Belgesel, sunucunun “Adınızı kim koydu” sorusuyla başlıyor, onun “Babam” deyip anlattıklarıyla devam ediyordu: “Recep ayında doğduğumuz için Recep, dedemin adı da Tayyip olduğu için Tayyip... İlkokul ve imam hatipte Tayyip olarak çağrıldım. İmam hatipte bir gün öğretmenimiz ‘kim namaz kılabilir’ diye sordu; parmak kaldırdım. Arkadaşlar bana ‘hoca’ demeye başladı. Annem ve babam ise bana Teyyüp derdi.”

Adı Recep Tayyip Erdoğan’dı ama reis oldu, Davos fatihi oldu, dünya lideri oldu, asrın lideri oldu, sağlam irade oldu, uzun adam oldu, İzmir’e gittiğinde AKP’lilere göre Kumral Devrimci bile oldu! En bilineni ise Usta...

***

“Bir alev topu ocağın koridorlarını sardı. Yakıcı rüzgar beni yaprak gibi savurdu. Sağa sola çarpa çarpa düştüm bir yere... Kaçacak yer yoktu. Toparlanma imkanımız yoktu. Ayağa bile kalkamadan ikinci patlama oldu! Bu kez her yanı toz bulutu sardı... Göz gözü görmüyordu, zaten gözlerimi açabilecek durumda da değildim. Boğulacak gibiydim, ölüyorum diye düşündüm... Kendimden geçmişim. 

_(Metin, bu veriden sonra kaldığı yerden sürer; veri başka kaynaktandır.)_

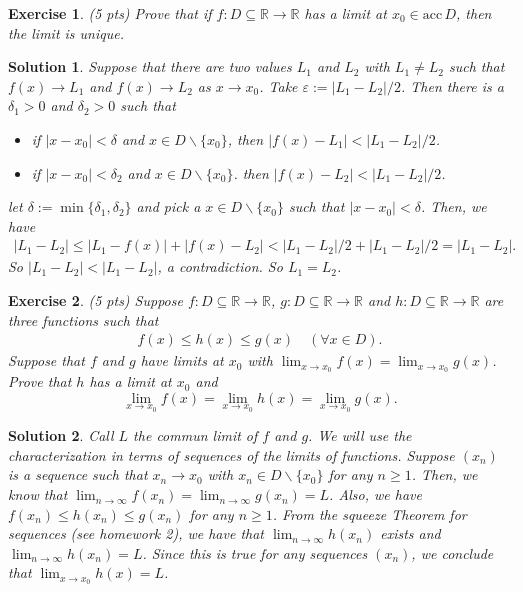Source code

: \documentclass[12pt]{article}
\newcommand{\bR}{\mathbb{R}}
\newcommand{\ra}{\rightarrow}
\theoremstyle{plain}
\newtheorem{exer}{\textbf{Exercise}}}
\theoremstyle{plain}
\newtheorem*{sol}{\textbf{Solution}}}
\theoremstyle{plain}
\theoremstyle{plain}
\begin{document}
\begin{exer}
(5 pts)
Prove that if $f : D \subseteq \bR \ra \bR$ has a limit at $x_0 \in \mathrm{acc}\, D$, then the limit is unique.
\end{exer}
\begin{sol}
Suppose that there are two values $L_1$ and $L_2$ with $L_1 \neq L_2$ such that $f(x) \ra L_1$ and $f(x) \ra L_2$ as $x \ra x_0$. Take $\varepsilon := |L_1 - L_2|/2$. Then there is a $\delta_1 > 0$ and $\delta_2 > 0$ such that 
	\begin{itemize}
	\item if $|x - x_0| < \delta$ and $x \in D \backslash \{ x_0 \}$, then $|f(x) - L_1| < |L_1 - L_2|/2$.
	\item if $|x - x_0| < \delta_2$ and $x \in D \backslash \{ x_0 \}$. then $|f(x) - L_2| < |L_1 - L_2|/2$.
	\end{itemize}
let $\delta := \min \{ \delta_1 , \delta_2 \}$ and pick a $x \in D\backslash \{ x_0 \}$ such that $|x - x_0| < \delta$. Then, we have
	\begin{align*}
	|L_1 - L_2| \leq |L_1 - f(x)| + |f(x) - L_2| < |L_1 - L_2|/2 + |L_1 - L_2|/2 = |L_1 - L_2| .
	\end{align*}
So $|L_1 - L_2| < |L_1 - L_2|$, a contradiction. So $L_1 = L_2$.
\end{sol}

\begin{exer}
(5 pts)
Suppose $f: D \subseteq \bR \ra \bR$, $g: D \subseteq \bR \ra \bR$ and $h : D \subseteq \bR \ra \bR$ are three functions such that
	\begin{align*}
	f(x) \leq h(x) \leq g(x) \quad (\forall x \in D ) .
	\end{align*}
Suppose that $f$ and $g$ have limits at $x_0$ with $\lim_{x \ra x_0} f(x) = \lim_{x \ra x_0} g(x)$. Prove that $h$ has a limit at $x_0$ and
	$$
	\lim_{x \ra x_0} f(x) = \lim_{x \ra x_0} h(x) = \lim_{x \ra x_0} g(x) .
	$$
\end{exer}
\begin{sol}
Call $L$ the commun limit of $f$ and $g$. We will use the characterization in terms of sequences of the limits of functions. Suppose $(x_n)$ is a sequence such that $x_n \ra x_0$ with $x_n \in D \backslash \{ x_0 \}$ for any $n \geq 1$. Then, we know that $\lim_{n\ra \infty} f(x_n) = \lim_{n \ra \infty} g(x_n) = L$. Also, we have $f(x_n) \leq h(x_n) \leq g(x_n)$ for any $n \geq 1$. From the squeeze Theorem for sequences (see homework 2), we have that $\lim_{n \ra \infty} h(x_n)$ exists and $\lim_{n \ra \infty} h(x_n) = L$. Since this is true for any sequences $(x_n)$, we conclude that $\lim_{x \ra x_0} h(x) = L$.
\end{sol}
\end{document}
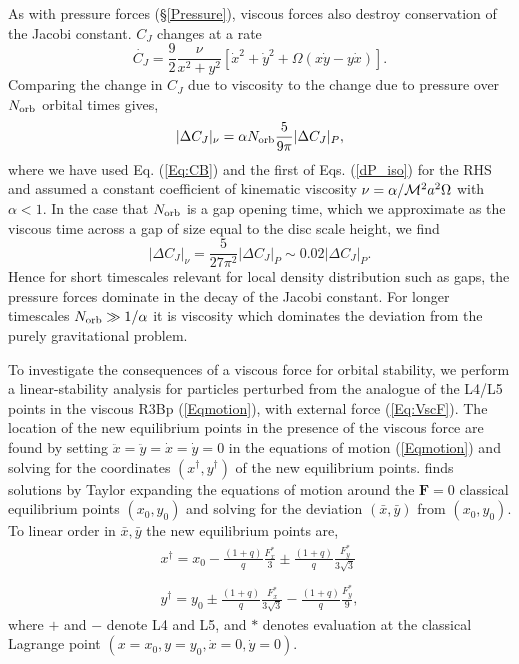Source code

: As with pressure forces (\S \ref{Pressure}), viscous forces also destroy conservation of
the Jacobi constant. $C_J$ changes at a rate
\begin{equation}
\dot{C_J} = \frac{9}{2} \frac{\nu}{x^2+y^2} \left[ \dot{x}^2  + \dot{y}^2 + \Omega (x\dot{y} - y \dot{x}) \right].
\end{equation}
Comparing the change in $C_J$ due to viscosity to the change due to
pressure over $N_{\rm orb}$ orbital times gives,
\begin{equation}
|\Delta C_J |_{\nu} = \alpha N_{\rm orb} \frac{5}{9 \pi} |\Delta C_J |_{P},
\end{equation}
where we have used Eq. (\ref{Eq:CB}) and the first of
Eqs. (\ref{dP_iso}) for the RHS and assumed a constant coefficient of
kinematic viscosity $\nu = \alpha/\mathcal{M}^2 a^2 \Omega$ with $\alpha <
1$. In the case that $N_{\rm orb}$ is a gap opening time, which we
approximate as the viscous time across a gap of size equal to the disc
scale height, we find
\begin{equation}
|\Delta C_J |_{\nu} = \frac{5}{27 \pi^2} |\Delta C_J |_{P} \sim  0.02 |\Delta C_J |_{P}.
\end{equation}
Hence for short timescales relevant for local density distribution
such as gaps, the pressure forces dominate in the decay of the Jacobi
constant. For longer timescales $N_{\rm orb} \gg 1/\alpha$ it is viscosity which dominates
the deviation from the purely gravitational problem.
 

To investigate the consequences of a viscous force for orbital
stability, we perform a linear-stability analysis for particles
perturbed from the analogue of the L4/L5 points in the viscous R3Bp
(\ref{Eqmotion}), with external force (\ref{Eq:VscF}). The location of
the new equilibrium points in the presence of the viscous force are
found by setting $\ddot{x} = \ddot{y} = \dot{x} = \dot{y} =0$ in the
equations of motion (\ref{Eqmotion}) and solving for the coordinates
$(x^{\dagger},y^{\dagger})$ of the new equilibrium
points. \cite{Murray:1994} finds solutions by Taylor expanding the
equations of motion around the $\mathbf{F}=0$ classical equilibrium
points $(x_0,y_0)$ and solving for the deviation $(\bar{x},\bar{y})$
from $(x_0,y_0)$. To linear order in $\bar{x},\bar{y}$ the new
equilibrium points are,
\begin{equation}
\begin{array}{l}
x^\dagger = x_0 - \frac{(1+q)}{q} \frac{F^*_x}{3 } \pm  \frac{(1+q)}{q} \frac{F^*_y}{3\sqrt3 } \nonumber \\ \nonumber \\ 
y^\dagger = y_0 \pm \frac{(1+q)}{q} \frac{F^*_x}{3\sqrt3 } -  \frac{(1+q)}{q} \frac{F^*_y}{9 }, 
\label{xyDag}
\end{array}
\end{equation}
where $+$ and $-$ denote L4 and L5, and $*$ denotes evaluation at the
classical Lagrange point $(x=x_0, y=y_0, \dot{x}=0, \dot{y}=0)$.


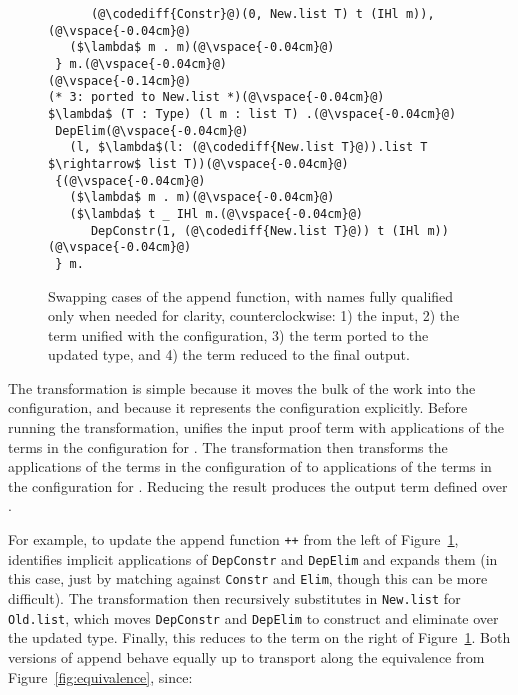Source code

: \begin{figure}
\begin{minipage}{0.49\textwidth}
\begin{lstlisting}
      (@\codediff{Constr}@)(0, New.list T) t (IHl m)),(@\vspace{-0.04cm}@)
   ($\lambda$ m . m)(@\vspace{-0.04cm}@)
 } m.(@\vspace{-0.04cm}@)
(@\vspace{-0.14cm}@)
(* 3: ported to New.list *)(@\vspace{-0.04cm}@)
$\lambda$ (T : Type) (l m : list T) .(@\vspace{-0.04cm}@)
 DepElim(@\vspace{-0.04cm}@)
   (l, $\lambda$(l: (@\codediff{New.list T}@)).list T $\rightarrow$ list T))(@\vspace{-0.04cm}@)
 {(@\vspace{-0.04cm}@)
   ($\lambda$ m . m)(@\vspace{-0.04cm}@)
   ($\lambda$ t _ IHl m.(@\vspace{-0.04cm}@)
      DepConstr(1, (@\codediff{New.list T}@)) t (IHl m))(@\vspace{-0.04cm}@)
 } m.
\end{lstlisting}
\end{minipage}
\vspace{-0.3cm}
\caption{Swapping cases of the append function, with names fully qualified only when needed for clarity, counterclockwise: 1) the input, 2) the term unified with the configuration, 3) the term ported to the updated type, and 4) the term reduced to the final output.}
\label{fig:appswap1}
\end{figure}

The transformation is simple because it moves the bulk of the work into the configuration,
and because it represents the configuration explicitly.
Before running the transformation, \toolname unifies the input proof term with applications of the 
terms in the configuration for \A. The transformation then transforms the applications of the terms in the configuration of \A
to applications of the terms in the configuration for \B.
Reducing the result produces the output term defined over \B.

For example, to update the append function \lstinline{++} from the left of Figure~\ref{fig:appswap1}, \toolname
identifies implicit applications of \lstinline{DepConstr} and \lstinline{DepElim} and expands them (in this case,
just by matching against \lstinline{Constr} and \lstinline{Elim}, though this can be more difficult).
The transformation then recursively substitutes in \lstinline{New.list}
for \lstinline{Old.list}, which moves \lstinline{DepConstr} and \lstinline{DepElim}
to construct and eliminate over the updated type.
Finally, this reduces to the term on the right of Figure~\ref{fig:appswap1}.
Both versions of append behave equally up to transport along the equivalence from Figure~\ref{fig:equivalence}, since:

Biri beni dürtüyordu. Öldüm, mezardayım dedim, sorgu meleği geldi bana sual soracak! Açmadım gözlerimi korkudan... Neden sonra, ‘artık ne soracaksa sorsun da ben de gideceğim yere gideyim’ deyip gözlerimi araladım.

Yaşıyordum.... Madenci arkadaşlardan birinin üzerine düşmüşüm. Koridordaki sitim borusundan sızan temiz hava üzerine düştüğüm arkadaşın uyanmasını sağlamış, o beni uyandırmaya çalışıyormuş meğer. Orada çaresizce yerde yatan arkadaşlarıma baktım. Ellerimi kaldırıp, ‘Allah’ım, şurası yarılsa da kuş olup yükselsem. Gökyüzüne çıksam buradan, çocuklarıma kavuşsam’ diye yalvardım.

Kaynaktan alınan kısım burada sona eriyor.